Medical Perspective: As emergency medical professionals, we understand how nursing home violations can escalate to health emergencies requiring ambulance transport. This analysis contextualizes regulatory findings within real-world patient safety implications.

Last verified: May 6, 2026 | Learn more about our methodology

📋 Quick Answer

LINDENGROVE MENOMONEE FALLS in MENOMONEE FALLS, WI was cited for violations during a health inspection on November 11, 2025.

Federal inspectors found Lindengrove Menomonee Falls consistently delivered 3.5 liters of oxygen to the resident instead of the 2 liters ordered by physicians.

What this means: Health inspections identify deficiencies that facilities must correct. Violations range from minor documentation issues to serious safety concerns. Review the full report below for specific details and facility response.

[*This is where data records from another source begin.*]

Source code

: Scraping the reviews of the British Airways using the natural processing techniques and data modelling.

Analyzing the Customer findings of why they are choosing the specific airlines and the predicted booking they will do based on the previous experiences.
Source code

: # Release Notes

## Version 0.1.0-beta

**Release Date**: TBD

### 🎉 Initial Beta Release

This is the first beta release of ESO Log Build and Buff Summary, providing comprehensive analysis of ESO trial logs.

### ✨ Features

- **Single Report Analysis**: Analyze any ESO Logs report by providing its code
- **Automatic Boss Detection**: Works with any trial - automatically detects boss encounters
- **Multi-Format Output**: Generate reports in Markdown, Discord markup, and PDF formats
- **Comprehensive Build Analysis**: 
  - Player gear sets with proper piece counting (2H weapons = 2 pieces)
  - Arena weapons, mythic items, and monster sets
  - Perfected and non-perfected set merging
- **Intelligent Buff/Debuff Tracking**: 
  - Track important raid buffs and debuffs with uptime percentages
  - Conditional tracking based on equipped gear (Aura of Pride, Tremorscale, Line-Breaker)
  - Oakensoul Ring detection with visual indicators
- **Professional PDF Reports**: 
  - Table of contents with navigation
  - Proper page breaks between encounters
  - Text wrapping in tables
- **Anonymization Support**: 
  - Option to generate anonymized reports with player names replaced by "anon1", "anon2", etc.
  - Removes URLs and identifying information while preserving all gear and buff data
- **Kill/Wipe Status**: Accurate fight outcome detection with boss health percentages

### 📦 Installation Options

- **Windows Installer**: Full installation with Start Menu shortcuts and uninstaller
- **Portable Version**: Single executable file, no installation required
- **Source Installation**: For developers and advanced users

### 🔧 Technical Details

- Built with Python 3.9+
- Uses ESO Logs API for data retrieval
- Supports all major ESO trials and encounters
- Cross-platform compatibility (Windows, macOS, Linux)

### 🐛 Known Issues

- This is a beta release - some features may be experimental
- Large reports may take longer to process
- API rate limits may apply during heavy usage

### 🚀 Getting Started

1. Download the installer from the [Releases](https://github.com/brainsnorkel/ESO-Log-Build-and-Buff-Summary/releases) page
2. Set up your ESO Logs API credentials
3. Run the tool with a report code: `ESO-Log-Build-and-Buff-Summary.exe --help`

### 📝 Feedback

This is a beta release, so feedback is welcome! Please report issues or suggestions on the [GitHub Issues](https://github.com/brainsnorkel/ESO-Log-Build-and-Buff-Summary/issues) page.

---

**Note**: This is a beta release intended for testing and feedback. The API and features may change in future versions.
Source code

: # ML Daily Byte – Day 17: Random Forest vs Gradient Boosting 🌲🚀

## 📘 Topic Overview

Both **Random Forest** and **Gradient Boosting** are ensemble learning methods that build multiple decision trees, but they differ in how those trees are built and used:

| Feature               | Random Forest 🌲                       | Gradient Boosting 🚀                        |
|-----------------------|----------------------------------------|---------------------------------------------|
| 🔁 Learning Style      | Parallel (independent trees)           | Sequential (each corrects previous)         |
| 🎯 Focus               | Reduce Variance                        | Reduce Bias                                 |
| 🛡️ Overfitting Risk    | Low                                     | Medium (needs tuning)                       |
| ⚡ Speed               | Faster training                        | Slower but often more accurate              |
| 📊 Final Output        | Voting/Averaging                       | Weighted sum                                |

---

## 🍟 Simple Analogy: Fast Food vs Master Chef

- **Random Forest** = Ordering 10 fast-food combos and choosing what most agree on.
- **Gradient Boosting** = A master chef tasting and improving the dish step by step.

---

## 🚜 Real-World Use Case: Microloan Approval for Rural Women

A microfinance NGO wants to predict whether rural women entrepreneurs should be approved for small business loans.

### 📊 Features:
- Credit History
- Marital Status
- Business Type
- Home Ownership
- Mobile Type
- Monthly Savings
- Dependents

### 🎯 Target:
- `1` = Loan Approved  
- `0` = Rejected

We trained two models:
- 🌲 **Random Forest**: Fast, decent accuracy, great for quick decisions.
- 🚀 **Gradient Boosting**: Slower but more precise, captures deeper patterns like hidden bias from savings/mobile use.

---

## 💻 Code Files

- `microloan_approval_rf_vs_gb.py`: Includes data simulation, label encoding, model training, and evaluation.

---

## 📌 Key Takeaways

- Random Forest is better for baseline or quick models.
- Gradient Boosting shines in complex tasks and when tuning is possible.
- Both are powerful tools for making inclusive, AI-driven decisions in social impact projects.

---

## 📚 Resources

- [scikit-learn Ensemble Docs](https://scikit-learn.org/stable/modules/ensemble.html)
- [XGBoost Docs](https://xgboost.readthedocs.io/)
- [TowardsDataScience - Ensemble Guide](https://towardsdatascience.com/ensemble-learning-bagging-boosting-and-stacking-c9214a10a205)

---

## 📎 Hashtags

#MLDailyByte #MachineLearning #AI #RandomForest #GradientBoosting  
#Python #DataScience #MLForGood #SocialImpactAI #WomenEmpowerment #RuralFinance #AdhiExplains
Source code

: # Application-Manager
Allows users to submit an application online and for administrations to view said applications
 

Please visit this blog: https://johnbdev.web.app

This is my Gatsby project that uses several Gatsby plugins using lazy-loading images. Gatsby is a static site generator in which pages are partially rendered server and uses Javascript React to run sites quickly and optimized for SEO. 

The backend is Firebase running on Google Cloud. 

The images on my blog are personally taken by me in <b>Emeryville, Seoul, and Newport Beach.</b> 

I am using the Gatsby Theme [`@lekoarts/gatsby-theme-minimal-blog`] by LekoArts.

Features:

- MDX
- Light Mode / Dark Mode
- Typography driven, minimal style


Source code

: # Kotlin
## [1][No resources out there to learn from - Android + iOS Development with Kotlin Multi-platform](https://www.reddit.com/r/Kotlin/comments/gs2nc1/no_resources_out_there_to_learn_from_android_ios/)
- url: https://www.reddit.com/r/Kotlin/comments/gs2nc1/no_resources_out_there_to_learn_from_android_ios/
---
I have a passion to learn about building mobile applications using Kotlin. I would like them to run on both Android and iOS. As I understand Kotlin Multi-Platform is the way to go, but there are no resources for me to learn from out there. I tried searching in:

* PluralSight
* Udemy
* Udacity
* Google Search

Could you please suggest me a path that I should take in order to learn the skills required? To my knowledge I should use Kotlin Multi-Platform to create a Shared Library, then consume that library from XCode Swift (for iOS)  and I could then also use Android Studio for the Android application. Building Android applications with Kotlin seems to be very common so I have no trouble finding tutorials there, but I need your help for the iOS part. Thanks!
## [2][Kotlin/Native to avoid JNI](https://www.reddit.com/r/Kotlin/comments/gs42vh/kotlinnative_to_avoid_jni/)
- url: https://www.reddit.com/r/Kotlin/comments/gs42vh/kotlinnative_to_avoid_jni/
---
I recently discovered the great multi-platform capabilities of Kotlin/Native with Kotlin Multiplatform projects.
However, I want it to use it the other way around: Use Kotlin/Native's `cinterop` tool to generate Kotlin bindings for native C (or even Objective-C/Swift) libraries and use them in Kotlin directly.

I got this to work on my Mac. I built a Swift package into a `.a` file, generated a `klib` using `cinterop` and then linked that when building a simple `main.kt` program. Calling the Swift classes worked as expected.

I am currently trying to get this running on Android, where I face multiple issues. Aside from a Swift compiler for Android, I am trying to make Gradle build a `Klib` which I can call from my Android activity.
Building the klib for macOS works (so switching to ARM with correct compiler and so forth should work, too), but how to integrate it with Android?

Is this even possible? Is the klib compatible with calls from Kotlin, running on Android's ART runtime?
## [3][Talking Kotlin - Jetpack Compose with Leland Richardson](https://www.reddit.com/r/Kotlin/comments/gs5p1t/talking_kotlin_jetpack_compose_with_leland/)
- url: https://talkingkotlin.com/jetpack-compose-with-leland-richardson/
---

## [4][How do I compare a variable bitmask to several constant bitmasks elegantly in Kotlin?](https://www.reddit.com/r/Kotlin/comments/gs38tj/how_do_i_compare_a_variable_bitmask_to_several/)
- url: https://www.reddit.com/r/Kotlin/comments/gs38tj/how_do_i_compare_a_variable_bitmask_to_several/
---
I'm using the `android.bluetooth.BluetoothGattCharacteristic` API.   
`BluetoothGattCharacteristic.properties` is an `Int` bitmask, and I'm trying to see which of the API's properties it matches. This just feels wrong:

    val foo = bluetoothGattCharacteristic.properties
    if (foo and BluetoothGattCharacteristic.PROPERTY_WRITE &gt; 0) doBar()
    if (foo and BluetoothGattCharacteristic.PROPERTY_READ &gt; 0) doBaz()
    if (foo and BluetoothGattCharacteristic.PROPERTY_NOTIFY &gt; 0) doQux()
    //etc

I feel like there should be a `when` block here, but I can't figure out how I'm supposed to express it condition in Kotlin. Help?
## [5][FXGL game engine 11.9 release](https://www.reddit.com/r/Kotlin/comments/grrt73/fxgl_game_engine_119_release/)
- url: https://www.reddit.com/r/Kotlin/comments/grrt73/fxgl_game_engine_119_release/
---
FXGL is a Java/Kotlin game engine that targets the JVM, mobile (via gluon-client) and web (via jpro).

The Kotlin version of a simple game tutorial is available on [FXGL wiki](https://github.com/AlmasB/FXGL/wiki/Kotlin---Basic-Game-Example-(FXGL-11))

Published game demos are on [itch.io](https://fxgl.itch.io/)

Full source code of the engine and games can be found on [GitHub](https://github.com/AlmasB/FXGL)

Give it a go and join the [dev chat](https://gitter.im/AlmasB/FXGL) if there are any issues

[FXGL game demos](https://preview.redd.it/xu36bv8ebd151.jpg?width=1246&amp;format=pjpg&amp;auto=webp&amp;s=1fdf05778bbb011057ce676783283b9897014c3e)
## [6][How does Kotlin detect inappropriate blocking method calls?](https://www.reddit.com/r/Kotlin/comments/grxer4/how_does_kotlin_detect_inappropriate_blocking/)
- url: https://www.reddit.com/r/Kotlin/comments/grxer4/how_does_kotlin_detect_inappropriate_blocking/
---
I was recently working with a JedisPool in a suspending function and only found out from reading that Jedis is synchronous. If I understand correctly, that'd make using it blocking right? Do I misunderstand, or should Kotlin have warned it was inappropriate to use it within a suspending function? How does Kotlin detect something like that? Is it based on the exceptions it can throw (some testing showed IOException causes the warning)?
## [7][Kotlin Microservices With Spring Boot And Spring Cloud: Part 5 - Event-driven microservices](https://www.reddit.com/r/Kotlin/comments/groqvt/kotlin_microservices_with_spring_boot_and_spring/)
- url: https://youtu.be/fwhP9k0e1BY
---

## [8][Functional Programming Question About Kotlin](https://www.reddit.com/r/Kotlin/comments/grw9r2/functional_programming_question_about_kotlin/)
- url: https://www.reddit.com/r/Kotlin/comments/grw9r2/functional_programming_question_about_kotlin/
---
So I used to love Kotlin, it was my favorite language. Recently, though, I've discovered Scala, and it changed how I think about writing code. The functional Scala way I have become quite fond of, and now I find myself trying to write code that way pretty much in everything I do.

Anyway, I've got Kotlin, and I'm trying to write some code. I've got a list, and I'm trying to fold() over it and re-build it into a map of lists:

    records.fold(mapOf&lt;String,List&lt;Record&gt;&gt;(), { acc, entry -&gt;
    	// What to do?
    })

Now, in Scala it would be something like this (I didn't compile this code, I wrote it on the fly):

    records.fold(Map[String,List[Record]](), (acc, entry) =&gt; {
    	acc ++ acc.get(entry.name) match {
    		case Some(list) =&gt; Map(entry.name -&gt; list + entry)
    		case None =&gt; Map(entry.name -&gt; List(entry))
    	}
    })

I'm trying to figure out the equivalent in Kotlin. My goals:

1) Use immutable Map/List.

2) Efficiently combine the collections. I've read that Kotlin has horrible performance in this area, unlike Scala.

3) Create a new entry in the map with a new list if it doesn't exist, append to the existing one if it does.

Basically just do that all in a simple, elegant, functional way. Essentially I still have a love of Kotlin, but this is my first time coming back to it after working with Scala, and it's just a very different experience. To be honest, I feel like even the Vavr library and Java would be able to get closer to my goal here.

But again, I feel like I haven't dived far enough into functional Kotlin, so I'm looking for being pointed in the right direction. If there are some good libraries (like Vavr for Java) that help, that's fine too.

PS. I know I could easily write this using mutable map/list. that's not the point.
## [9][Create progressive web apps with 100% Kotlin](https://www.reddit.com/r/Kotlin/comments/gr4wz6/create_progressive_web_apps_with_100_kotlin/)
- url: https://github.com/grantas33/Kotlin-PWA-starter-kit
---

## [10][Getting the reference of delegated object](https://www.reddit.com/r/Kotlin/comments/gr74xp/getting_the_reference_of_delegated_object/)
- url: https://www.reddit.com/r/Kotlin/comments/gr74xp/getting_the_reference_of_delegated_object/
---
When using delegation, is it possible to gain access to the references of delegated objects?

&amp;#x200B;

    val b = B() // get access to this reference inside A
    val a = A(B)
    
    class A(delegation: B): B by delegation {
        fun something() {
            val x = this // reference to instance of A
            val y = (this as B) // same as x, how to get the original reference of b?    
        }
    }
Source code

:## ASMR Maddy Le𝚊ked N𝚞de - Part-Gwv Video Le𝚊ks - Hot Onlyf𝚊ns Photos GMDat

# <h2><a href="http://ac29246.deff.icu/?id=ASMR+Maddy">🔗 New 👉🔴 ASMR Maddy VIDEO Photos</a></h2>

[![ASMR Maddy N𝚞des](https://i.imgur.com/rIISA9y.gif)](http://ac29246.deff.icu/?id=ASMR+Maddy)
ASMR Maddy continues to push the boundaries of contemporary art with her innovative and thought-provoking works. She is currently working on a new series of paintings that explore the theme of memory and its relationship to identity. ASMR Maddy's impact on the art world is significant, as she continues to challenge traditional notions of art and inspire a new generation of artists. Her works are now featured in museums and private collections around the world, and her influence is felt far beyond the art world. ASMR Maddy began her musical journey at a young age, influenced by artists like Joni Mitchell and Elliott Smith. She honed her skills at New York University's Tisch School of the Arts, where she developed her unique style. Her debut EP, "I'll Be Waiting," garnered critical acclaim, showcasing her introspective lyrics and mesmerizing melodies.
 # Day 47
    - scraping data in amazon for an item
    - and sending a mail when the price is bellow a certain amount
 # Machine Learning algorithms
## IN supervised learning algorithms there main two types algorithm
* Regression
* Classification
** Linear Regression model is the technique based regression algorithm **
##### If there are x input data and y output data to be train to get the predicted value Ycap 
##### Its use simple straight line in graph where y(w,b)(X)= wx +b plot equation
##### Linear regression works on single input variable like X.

Frequently Asked Questions

What happened at LINDENGROVE MENOMONEE FALLS?
Federal inspectors found Lindengrove Menomonee Falls consistently delivered 3.5 liters of oxygen to the resident instead of the 2 liters ordered by physicians.
How serious are these violations?
Violation severity varies from minor documentation issues to serious safety concerns. Review the inspection report for specific deficiency codes and scope. All violations must be corrected within required timeframes and are subject to follow-up verification inspections.
What should families do?
Families should: (1) Ask facility administration about specific corrective actions taken, (2) Request to see the follow-up inspection report verifying corrections, (3) Check if this represents a pattern by reviewing prior inspection reports, (4) Compare this facility's ratings with other nursing homes in MENOMONEE FALLS, WI, (5) Report any new concerns directly to state authorities.
Where can I see the full inspection report?
The complete inspection report is available on Medicare.gov's Care Compare website (www.medicare.gov/care-compare). You can also request a copy directly from LINDENGROVE MENOMONEE FALLS or from the state Department of Health. The report includes specific deficiency codes, facility responses, and correction timelines. This facility's federal provider number is 525421.
Has this facility had violations before?
To check LINDENGROVE MENOMONEE FALLS's history, visit Medicare.gov's Care Compare and review their inspection history, quality ratings, and staffing levels. Look for patterns of repeated violations, especially in critical areas like abuse prevention, medication management, infection control, and resident safety.